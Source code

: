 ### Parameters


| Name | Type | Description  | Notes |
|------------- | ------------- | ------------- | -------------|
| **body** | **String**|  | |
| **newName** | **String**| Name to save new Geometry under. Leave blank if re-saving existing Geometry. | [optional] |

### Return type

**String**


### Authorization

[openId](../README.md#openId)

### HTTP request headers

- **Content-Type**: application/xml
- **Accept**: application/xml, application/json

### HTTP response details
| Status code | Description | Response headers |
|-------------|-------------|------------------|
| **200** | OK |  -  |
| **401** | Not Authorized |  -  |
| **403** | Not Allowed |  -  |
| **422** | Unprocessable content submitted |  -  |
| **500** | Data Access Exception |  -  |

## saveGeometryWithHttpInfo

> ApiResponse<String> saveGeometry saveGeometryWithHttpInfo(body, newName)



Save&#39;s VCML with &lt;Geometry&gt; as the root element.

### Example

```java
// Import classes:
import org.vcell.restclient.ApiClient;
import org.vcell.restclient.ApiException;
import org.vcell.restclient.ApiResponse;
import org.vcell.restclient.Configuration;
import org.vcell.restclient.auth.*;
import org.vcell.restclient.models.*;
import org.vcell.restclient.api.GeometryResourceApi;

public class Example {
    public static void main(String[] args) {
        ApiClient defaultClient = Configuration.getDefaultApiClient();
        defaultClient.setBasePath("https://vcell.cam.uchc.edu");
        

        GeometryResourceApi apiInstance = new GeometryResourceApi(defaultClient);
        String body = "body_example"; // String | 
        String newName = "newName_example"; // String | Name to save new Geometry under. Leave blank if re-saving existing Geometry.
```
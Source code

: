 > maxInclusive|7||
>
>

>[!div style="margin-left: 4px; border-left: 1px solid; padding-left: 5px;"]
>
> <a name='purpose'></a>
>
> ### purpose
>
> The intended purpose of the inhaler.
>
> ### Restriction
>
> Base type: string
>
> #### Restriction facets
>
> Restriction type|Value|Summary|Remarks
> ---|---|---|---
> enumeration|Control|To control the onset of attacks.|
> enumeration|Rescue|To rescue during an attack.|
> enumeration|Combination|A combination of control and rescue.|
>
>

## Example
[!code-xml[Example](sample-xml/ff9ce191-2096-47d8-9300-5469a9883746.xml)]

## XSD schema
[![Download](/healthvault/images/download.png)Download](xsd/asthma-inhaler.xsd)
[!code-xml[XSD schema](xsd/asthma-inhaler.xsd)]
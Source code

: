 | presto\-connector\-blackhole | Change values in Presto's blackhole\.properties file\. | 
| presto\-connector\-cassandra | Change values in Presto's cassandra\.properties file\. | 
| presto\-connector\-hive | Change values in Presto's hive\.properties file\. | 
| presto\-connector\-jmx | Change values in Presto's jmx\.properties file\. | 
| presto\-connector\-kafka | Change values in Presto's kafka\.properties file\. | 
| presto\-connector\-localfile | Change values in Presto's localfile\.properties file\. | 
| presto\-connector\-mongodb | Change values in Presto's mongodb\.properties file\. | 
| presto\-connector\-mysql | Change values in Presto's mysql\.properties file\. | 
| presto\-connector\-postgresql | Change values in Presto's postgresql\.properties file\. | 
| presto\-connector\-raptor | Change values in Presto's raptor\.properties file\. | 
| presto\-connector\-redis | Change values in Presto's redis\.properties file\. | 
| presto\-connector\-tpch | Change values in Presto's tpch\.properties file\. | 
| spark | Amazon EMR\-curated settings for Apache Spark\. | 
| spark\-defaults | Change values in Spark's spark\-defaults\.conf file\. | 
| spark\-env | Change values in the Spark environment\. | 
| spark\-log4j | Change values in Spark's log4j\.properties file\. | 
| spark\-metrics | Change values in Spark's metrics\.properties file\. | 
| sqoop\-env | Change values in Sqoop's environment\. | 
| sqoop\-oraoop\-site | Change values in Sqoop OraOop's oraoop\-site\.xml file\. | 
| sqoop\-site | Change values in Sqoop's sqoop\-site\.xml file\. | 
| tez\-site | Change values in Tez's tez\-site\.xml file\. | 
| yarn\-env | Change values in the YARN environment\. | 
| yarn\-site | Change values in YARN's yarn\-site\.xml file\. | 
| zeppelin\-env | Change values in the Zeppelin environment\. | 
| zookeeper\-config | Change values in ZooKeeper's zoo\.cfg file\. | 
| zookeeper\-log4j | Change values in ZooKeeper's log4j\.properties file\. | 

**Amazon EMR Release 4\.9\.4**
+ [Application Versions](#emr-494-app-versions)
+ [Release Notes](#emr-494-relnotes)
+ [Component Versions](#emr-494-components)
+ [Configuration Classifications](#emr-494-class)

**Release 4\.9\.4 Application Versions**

☆ ☆ ☆ ☆ ☆ ☆ ☆

[Task to complete]: Your task is to copy each line of the data above that holds "Restriction".

[Response area]:
> ### Restriction
> #### Restriction facets
> Restriction type|Value|Summary|Remarks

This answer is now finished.